RECORDS SHOWN>
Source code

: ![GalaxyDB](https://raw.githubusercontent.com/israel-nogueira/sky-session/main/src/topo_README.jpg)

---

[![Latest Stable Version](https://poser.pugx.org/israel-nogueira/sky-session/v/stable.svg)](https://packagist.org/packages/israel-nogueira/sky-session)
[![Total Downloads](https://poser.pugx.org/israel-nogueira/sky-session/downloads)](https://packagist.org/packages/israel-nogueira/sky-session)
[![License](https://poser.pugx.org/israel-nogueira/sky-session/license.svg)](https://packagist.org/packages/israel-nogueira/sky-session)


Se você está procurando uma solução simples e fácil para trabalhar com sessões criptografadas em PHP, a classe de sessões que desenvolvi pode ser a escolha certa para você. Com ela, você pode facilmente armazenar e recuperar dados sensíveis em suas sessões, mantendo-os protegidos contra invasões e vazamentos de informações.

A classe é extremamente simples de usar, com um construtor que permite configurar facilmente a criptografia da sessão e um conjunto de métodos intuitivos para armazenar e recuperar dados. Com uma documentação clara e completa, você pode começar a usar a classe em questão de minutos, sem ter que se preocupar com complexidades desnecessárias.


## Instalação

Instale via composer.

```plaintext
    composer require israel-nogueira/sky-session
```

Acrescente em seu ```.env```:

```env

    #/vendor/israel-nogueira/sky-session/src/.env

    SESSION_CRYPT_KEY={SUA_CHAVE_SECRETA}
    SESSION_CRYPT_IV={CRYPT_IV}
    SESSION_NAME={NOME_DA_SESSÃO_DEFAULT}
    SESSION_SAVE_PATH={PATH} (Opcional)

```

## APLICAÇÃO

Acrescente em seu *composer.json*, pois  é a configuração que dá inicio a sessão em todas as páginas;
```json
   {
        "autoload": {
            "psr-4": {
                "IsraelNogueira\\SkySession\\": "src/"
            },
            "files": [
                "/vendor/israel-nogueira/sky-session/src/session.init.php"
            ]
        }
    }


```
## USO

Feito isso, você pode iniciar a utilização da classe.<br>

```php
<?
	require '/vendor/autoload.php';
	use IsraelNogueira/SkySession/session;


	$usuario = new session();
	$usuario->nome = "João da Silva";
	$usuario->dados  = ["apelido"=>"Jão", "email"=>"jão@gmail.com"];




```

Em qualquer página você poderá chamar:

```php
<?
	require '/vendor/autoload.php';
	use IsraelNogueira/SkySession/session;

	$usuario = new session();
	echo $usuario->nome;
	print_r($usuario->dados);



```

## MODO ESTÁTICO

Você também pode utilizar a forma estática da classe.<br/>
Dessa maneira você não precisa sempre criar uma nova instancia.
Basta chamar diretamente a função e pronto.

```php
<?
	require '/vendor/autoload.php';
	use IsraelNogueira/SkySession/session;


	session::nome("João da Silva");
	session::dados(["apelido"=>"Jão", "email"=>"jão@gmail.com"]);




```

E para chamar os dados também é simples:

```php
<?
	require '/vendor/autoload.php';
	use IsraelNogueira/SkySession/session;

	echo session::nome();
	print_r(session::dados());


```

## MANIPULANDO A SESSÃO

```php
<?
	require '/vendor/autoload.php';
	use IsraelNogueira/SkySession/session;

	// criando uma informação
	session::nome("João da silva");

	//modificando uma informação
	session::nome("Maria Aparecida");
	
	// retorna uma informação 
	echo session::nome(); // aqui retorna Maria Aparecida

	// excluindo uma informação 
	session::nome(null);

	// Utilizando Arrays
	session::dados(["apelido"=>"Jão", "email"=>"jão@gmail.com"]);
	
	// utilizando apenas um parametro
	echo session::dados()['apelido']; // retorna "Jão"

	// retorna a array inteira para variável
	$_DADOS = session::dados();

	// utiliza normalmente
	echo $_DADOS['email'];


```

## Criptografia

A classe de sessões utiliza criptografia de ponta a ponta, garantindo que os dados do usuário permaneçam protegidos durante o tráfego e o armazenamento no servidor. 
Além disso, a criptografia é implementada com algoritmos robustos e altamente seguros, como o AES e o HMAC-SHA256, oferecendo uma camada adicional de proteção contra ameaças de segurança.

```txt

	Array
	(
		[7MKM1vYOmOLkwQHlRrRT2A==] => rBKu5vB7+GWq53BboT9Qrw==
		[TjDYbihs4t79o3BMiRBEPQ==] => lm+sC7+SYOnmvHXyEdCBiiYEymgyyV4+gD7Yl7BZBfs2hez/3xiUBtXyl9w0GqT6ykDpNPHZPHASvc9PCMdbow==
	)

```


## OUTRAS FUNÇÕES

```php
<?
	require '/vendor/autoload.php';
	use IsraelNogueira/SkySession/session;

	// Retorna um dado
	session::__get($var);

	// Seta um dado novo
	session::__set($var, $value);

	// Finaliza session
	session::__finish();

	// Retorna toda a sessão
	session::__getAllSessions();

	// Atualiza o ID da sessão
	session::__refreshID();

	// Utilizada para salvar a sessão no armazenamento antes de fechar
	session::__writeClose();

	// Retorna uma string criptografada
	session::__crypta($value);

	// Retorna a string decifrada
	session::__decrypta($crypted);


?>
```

PROBLEM TO SOLVE> Where a line of the listing holds the string "Aparecida", copy that line.

WRITTEN RESPONSE>
	session::nome("Maria Aparecida");
	echo session::nome(); // aqui retorna Maria Aparecida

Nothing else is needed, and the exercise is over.